IASBとFASB、リース会計についての将来の基準に関する意見募集手続を開始

2009年3月19日

 国際会計基準審議会(IASB)と米国財務会計基準審議会(FASB)は、本日、予備的見解を示した共同のディスカッション・ペーパーを公表し、リース会計に関する意見募集手続を開始した。

ディスカッション・ペーパー「リース:予備的見解」は、投資家及び他の財務諸表の利用者により提起された国際財務報告基準(IFRS)及び米国会計基準 (GAAP)の下でのリース契約の処理に関する懸念に対応するものである。

世界リース年鑑2009によれば、2007年におけるリース取引の規模は、年額7,600億USドルにも上るが、そのリース契約の多くは企業の財政状態計算書(貸借対照表)に表れていない。これは、IFRS及びUS GAAPではリースを2つのカテゴリー(ファイナンス・リース(US GAAPではキャピタル・リース)及びオペレーティング・リース)に区分し、ファイナンス・リースから生じる資産及び負債のみを財政状態計算書に認識しているからである。オペレーティング・リースにおいて借手は、支払リース料を単にリース期間にわたる費用として認識している。

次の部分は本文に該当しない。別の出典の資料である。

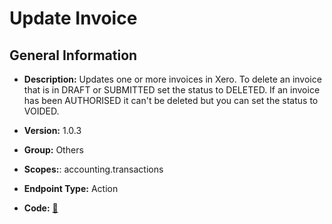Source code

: # Update Invoice

## General Information

- **Description:** Updates one or more invoices in Xero. To delete an invoice
that is in DRAFT or SUBMITTED set the status to DELETED. If an
invoice has been AUTHORISED it can't be deleted but you can set
the status to VOIDED.

- **Version:** 1.0.3
- **Group:** Others
- **Scopes:**: accounting.transactions
- **Endpoint Type:** Action
- **Code:** [🔗](https://github.com/NangoHQ/integration-templates/tree/main/integrations/xero/actions/update-invoice.ts)
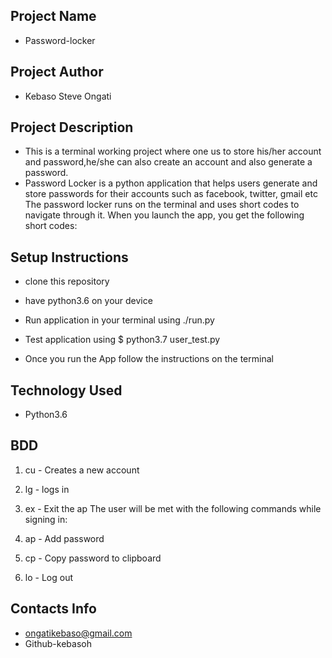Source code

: ## Project Name
 - Password-locker
## Project Author
- Kebaso Steve Ongati
## Project Description
- This is a terminal working project where one us to store his/her account and password,he/she can also create an      account and also generate a password.
- Password Locker is a python application that helps users generate and store passwords for their accounts such as facebook, twitter, gmail etc The password locker runs on the terminal and uses short codes to navigate through it. When you launch the app, you get the following short codes:

 
## Setup Instructions
- clone this repository

- have python3.6 on your device

- Run application in your terminal using ./run.py

- Test application using $ python3.7 user_test.py

- Once you run the App follow the instructions on the terminal
## Technology Used
- Python3.6
## BDD
 1. cu - Creates a new account
 2. lg - logs  in
 3. ex - Exit the ap
The user will be met with the following commands while signing in:

 1. ap - Add password
 3. cp - Copy password to clipboard
 4. lo - Log out
## Contacts Info
- ongatikebaso@gmail.com
- Github-kebasoh



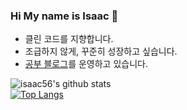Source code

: ### Hi My name is Isaac 👋  
 - 클린 코드를 지향합니다.  
 - 조급하지 않게, 꾸준히 성장하고 싶습니다.  
 - [공부 블로그](https://isaac56.github.io)를 운영하고 있습니다.  

![isaac56's github stats](https://github-readme-stats.vercel.app/api?username=isaac56&show_icons=true&theme=radical)  
[![Top Langs](https://github-readme-stats.vercel.app/api/top-langs/?username=isaac56&layout=compact&theme=radical)](https://github.com/knae11/github-readme-stats)

<!--
**isaac56/isaac56** is a ✨ _special_ ✨ repository because its `README.md` (this file) appears on your GitHub profile.

Here are some ideas to get you started:

- 🔭 I’m currently working on ...
- 🌱 I’m currently learning ...
- 👯 I’m looking to collaborate on ...
- 🤔 I’m looking for help with ...
- 💬 Ask me about ...
- 📫 How to reach me: ...
- 😄 Pronouns: ...
- ⚡ Fun fact: ...
-->
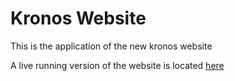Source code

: # Kronos Website

This is the application of the new kronos website

A live running version of the website is located [here](https://kronos.heroku.com "Kronos Website")
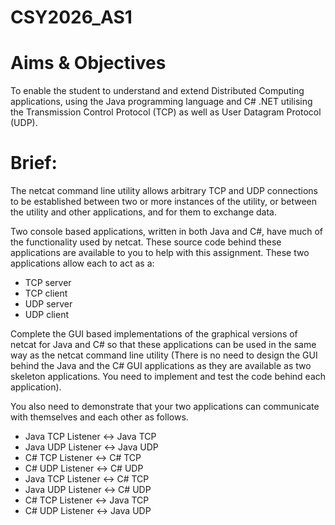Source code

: # CSY2026_AS1

<h1>Aims & Objectives</h1>
<p>To enable the student to understand and extend Distributed Computing applications, using
the Java programming language and C# .NET utilising the Transmission Control Protocol
(TCP) as well as User Datagram Protocol (UDP).</p>
<h1>Brief:</h1>
<p>The netcat command line utility allows arbitrary TCP and UDP connections to be
established between two or more instances of the utility, or between the utility and other
applications, and for them to exchange data.</p>
<p>Two console based applications, written in both Java and C#, have much of the
functionality used by netcat. These source code behind these applications are available to
you to help with this assignment. These two applications allow each to act as a:</p>
<ul>
<li>TCP server</li>
<li>TCP client</li>
<li>UDP server</li>
<li>UDP client</li>
</ul>
<p>Complete the GUI based implementations of the graphical versions of netcat for Java and
C# so that these applications can be used in the same way as the netcat command line
utility (There is no need to design the GUI behind the Java and the C# GUI applications
as they are available as two skeleton applications. You need to implement and test the
code behind each application).</p>
<p>You also need to demonstrate that your two applications can communicate with
themselves and each other as follows.</p>
<ul>
<li>Java TCP Listener <-> Java TCP</li>
<li>Java UDP Listener <-> Java UDP</li>
<li>C# TCP Listener <-> C# TCP</li>
<li>C# UDP Listener <-> C# UDP</li>
<li>Java TCP Listener <-> C# TCP</li>
<li>Java UDP Listener <-> C# UDP</li>
<li>C# TCP Listener <-> Java TCP</li>
<li>C# UDP Listener <-> Java UDP</li>
</ul>
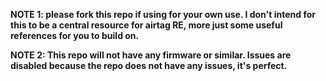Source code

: **NOTE 1: please fork this repo if using for your own use. I don't intend for this to be a central resource for airtag RE, more just some useful references for you to build on.**

**NOTE 2: This repo will not have any firmware or similar. Issues are disabled because the repo does not have any issues, it's perfect.**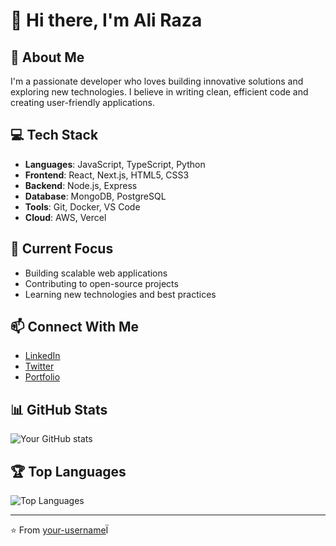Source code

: # 👋 Hi there, I'm Ali Raza

## 🚀 About Me
I'm a passionate developer who loves building innovative solutions and exploring new technologies. I believe in writing clean, efficient code and creating user-friendly applications.

## 💻 Tech Stack
- **Languages**: JavaScript, TypeScript, Python
- **Frontend**: React, Next.js, HTML5, CSS3
- **Backend**: Node.js, Express
- **Database**: MongoDB, PostgreSQL
- **Tools**: Git, Docker, VS Code
- **Cloud**: AWS, Vercel

## 🌟 Current Focus
- Building scalable web applications
- Contributing to open-source projects
- Learning new technologies and best practices



## 📫 Connect With Me
- [LinkedIn]([https://www.linkedin.com/in/ali-raza-4a3284164/])
- [Twitter](https://twitter.com/raza_kontakt)
- [Portfolio]([https://your-portfolio.com](https://my-cv-b154e.web.app/))

## 📊 GitHub Stats
![Your GitHub stats](https://github-readme-stats.vercel.app/api?username=aliraza401&show_icons=true&theme=radical)

## 🏆 Top Languages
![Top Languages](https://github-readme-stats.vercel.app/api/top-langs/?username=aliraza401&layout=compact&theme=radical)

---
⭐️ From [your-username](https://github.com/your-username)Ï

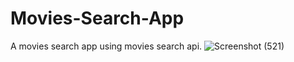 # Movies-Search-App
A movies search app using movies search api.
![Screenshot (521)](https://user-images.githubusercontent.com/70009406/126986476-d7411ed2-51a1-487c-b8ae-aa13eeba7908.png)
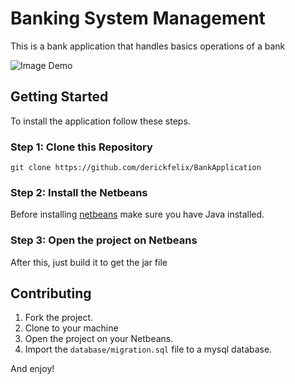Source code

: # Banking System Management
This is a bank application that handles basics operations of a bank<br>

![Image Demo](https://github.com/derickfelix/BankApplication/blob/master/src/com/bankapplication/resources/demo.png)

## Getting Started
To install the application follow these steps.
### Step 1: Clone this Repository
`git clone https://github.com/derickfelix/BankApplication` 
### Step 2: Install the Netbeans
Before installing [netbeans](https://netbeans.org/) make sure you have Java installed.
### Step 3: Open the project on Netbeans
After this, just build it to get the jar file


## Contributing 
1. Fork the project.
2. Clone to your machine
3. Open the project on your Netbeans.
4. Import the `database/migration.sql` file to a mysql database. 

And enjoy!
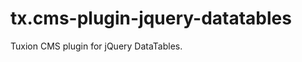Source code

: tx.cms-plugin-jquery-datatables
===============================

Tuxion CMS plugin for jQuery DataTables.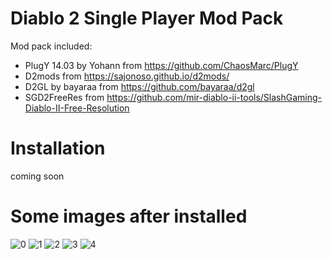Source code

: # Diablo 2 Single Player Mod Pack
Mod pack included:
- PlugY 14.03 by Yohann from https://github.com/ChaosMarc/PlugY
- D2mods from https://sajonoso.github.io/d2mods/
- D2GL by bayaraa from https://github.com/bayaraa/d2gl
- SGD2FreeRes from https://github.com/mir-diablo-ii-tools/SlashGaming-Diablo-II-Free-Resolution

# Installation
coming soon


# Some images after installed
![0](https://github.com/lethinhrider/Diablo-2-Single-Player-Mod-Pack/assets/43519453/6d7ea121-188f-4154-bd7a-c255baea558b)
![1](https://github.com/lethinhrider/Diablo-2-Single-Player-Mod-Pack/assets/43519453/1c6cb2b5-7bf8-409e-bda6-14805a7c53d3)
![2](https://github.com/lethinhrider/Diablo-2-Single-Player-Mod-Pack/assets/43519453/8c9ed436-caaf-4480-a70b-8d936c614362)
![3](https://github.com/lethinhrider/Diablo-2-Single-Player-Mod-Pack/assets/43519453/9d08561c-3c29-484c-831f-2e4fc16f5f9e)
![4](https://github.com/lethinhrider/Diablo-2-Single-Player-Mod-Pack/assets/43519453/c6c30d4a-7132-4177-9bb2-af36e36f51db)



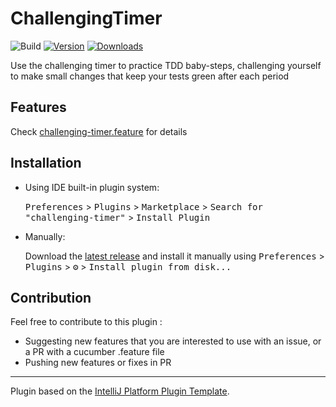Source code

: # ChallengingTimer

![Build](https://github.com/pirocraft/challenging-timer/workflows/Build/badge.svg)
[![Version](https://img.shields.io/jetbrains/plugin/v/com.github.pirocraft.challengingtimer.svg)](https://plugins.jetbrains.com/plugin/com.github.pirocraft.challengingtimer)
[![Downloads](https://img.shields.io/jetbrains/plugin/d/com.github.pirocraft.challengingtimer.svg)](https://plugins.jetbrains.com/plugin/com.github.pirocraft.challengingtimer)

<!-- Plugin description -->
Use the challenging timer to practice TDD baby-steps, 
challenging yourself to make small changes that keep your tests green after each period
<!-- Plugin description end -->

## Features

Check [challenging-timer.feature](./src/test/resources/feature/challenging-timer.feature) for details

## Installation

- Using IDE built-in plugin system:
  
  <kbd>Preferences</kbd> > <kbd>Plugins</kbd> > <kbd>Marketplace</kbd> > <kbd>Search for "challenging-timer"</kbd> >
  <kbd>Install Plugin</kbd>
  
- Manually:

  Download the [latest release](https://github.com/pirocraft/challenging-timer/releases/latest) and install it manually using
  <kbd>Preferences</kbd> > <kbd>Plugins</kbd> > <kbd>⚙️</kbd> > <kbd>Install plugin from disk...</kbd>

## Contribution

Feel free to contribute to this plugin :
- Suggesting new features that you are interested to use with an issue, or a PR with a cucumber .feature file
- Pushing new features or fixes in PR

---
Plugin based on the [IntelliJ Platform Plugin Template][template].

[template]: https://github.com/JetBrains/intellij-platform-plugin-template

ファイナンス・リースとオペレーティング・リースの会計処理が異なっているため、特に次のような、さまざまな問題が生じている。

  • 財務諸表利用者の多くは、すべてのリース契約は借手の財務諸表において認識されるべき資産及び負債を生じさせると考えている。 したがって、このような利用者は財政状態計算書に計上されている金額を日常的に修正し、オペレーティング・リース契約からもたらされる資産及び負債の影響を評価しようとしている。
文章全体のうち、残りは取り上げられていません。